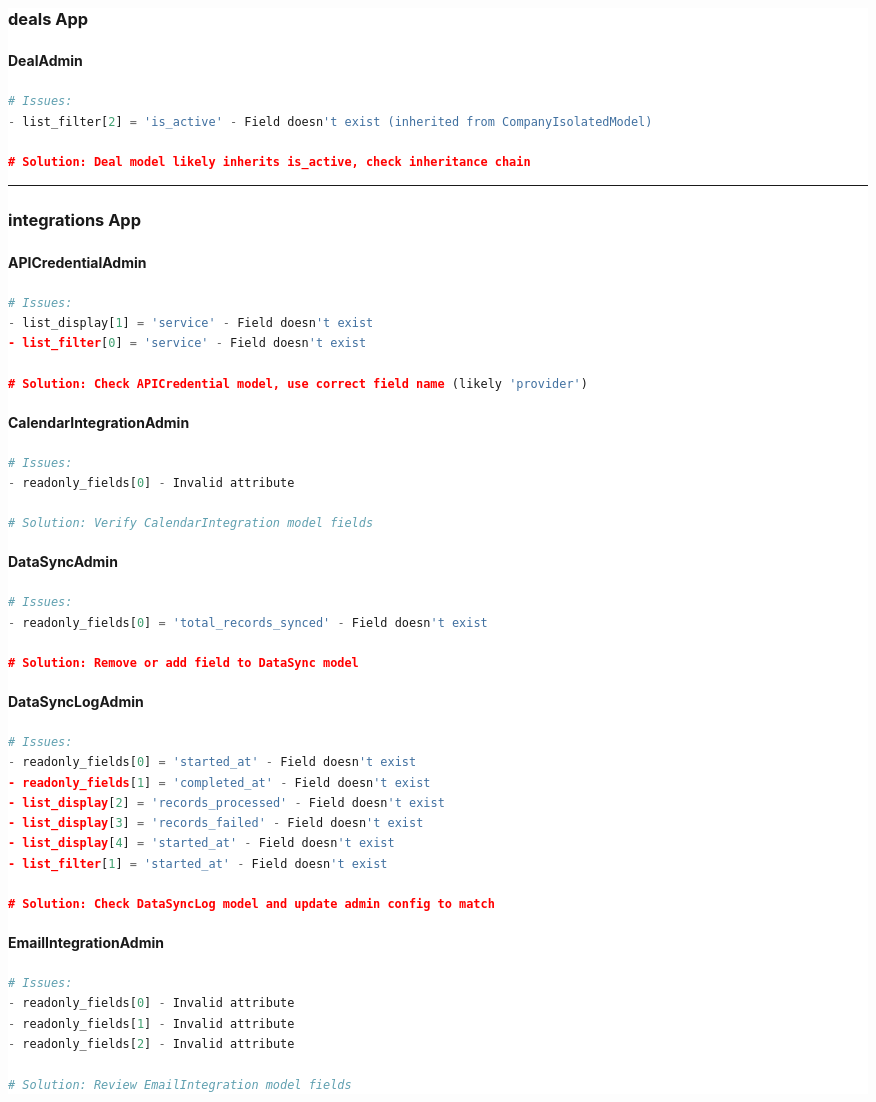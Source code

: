 
### deals App

#### DealAdmin
```python
# Issues:
- list_filter[2] = 'is_active' - Field doesn't exist (inherited from CompanyIsolatedModel)

# Solution: Deal model likely inherits is_active, check inheritance chain
```

---

### integrations App

#### APICredentialAdmin
```python
# Issues:
- list_display[1] = 'service' - Field doesn't exist
- list_filter[0] = 'service' - Field doesn't exist

# Solution: Check APICredential model, use correct field name (likely 'provider')
```

#### CalendarIntegrationAdmin
```python
# Issues:
- readonly_fields[0] - Invalid attribute

# Solution: Verify CalendarIntegration model fields
```

#### DataSyncAdmin
```python
# Issues:
- readonly_fields[0] = 'total_records_synced' - Field doesn't exist

# Solution: Remove or add field to DataSync model
```

#### DataSyncLogAdmin
```python
# Issues:
- readonly_fields[0] = 'started_at' - Field doesn't exist
- readonly_fields[1] = 'completed_at' - Field doesn't exist
- list_display[2] = 'records_processed' - Field doesn't exist
- list_display[3] = 'records_failed' - Field doesn't exist
- list_display[4] = 'started_at' - Field doesn't exist
- list_filter[1] = 'started_at' - Field doesn't exist

# Solution: Check DataSyncLog model and update admin config to match
```

#### EmailIntegrationAdmin
```python
# Issues:
- readonly_fields[0] - Invalid attribute
- readonly_fields[1] - Invalid attribute
- readonly_fields[2] - Invalid attribute

# Solution: Review EmailIntegration model fields
```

----

- **WHAT YOU NEED TO DO**:
Transcribe the listing in full and omit the pictures.

- **YOUR RESPONSE**:
Source code

: 
### deals App

#### DealAdmin
```python
# Issues:
- list_filter[2] = 'is_active' - Field doesn't exist (inherited from CompanyIsolatedModel)

# Solution: Deal model likely inherits is_active, check inheritance chain
```

---

### integrations App

#### APICredentialAdmin
```python
# Issues:
- list_display[1] = 'service' - Field doesn't exist
- list_filter[0] = 'service' - Field doesn't exist

# Solution: Check APICredential model, use correct field name (likely 'provider')
```

#### CalendarIntegrationAdmin
```python
# Issues:
- readonly_fields[0] - Invalid attribute

# Solution: Verify CalendarIntegration model fields
```

#### DataSyncAdmin
```python
# Issues:
- readonly_fields[0] = 'total_records_synced' - Field doesn't exist

# Solution: Remove or add field to DataSync model
```

#### DataSyncLogAdmin
```python
# Issues:
- readonly_fields[0] = 'started_at' - Field doesn't exist
- readonly_fields[1] = 'completed_at' - Field doesn't exist
- list_display[2] = 'records_processed' - Field doesn't exist
- list_display[3] = 'records_failed' - Field doesn't exist
- list_display[4] = 'started_at' - Field doesn't exist
- list_filter[1] = 'started_at' - Field doesn't exist

# Solution: Check DataSyncLog model and update admin config to match
```

#### EmailIntegrationAdmin
```python
# Issues:
- readonly_fields[0] - Invalid attribute
- readonly_fields[1] - Invalid attribute
- readonly_fields[2] - Invalid attribute

# Solution: Review EmailIntegration model fields
```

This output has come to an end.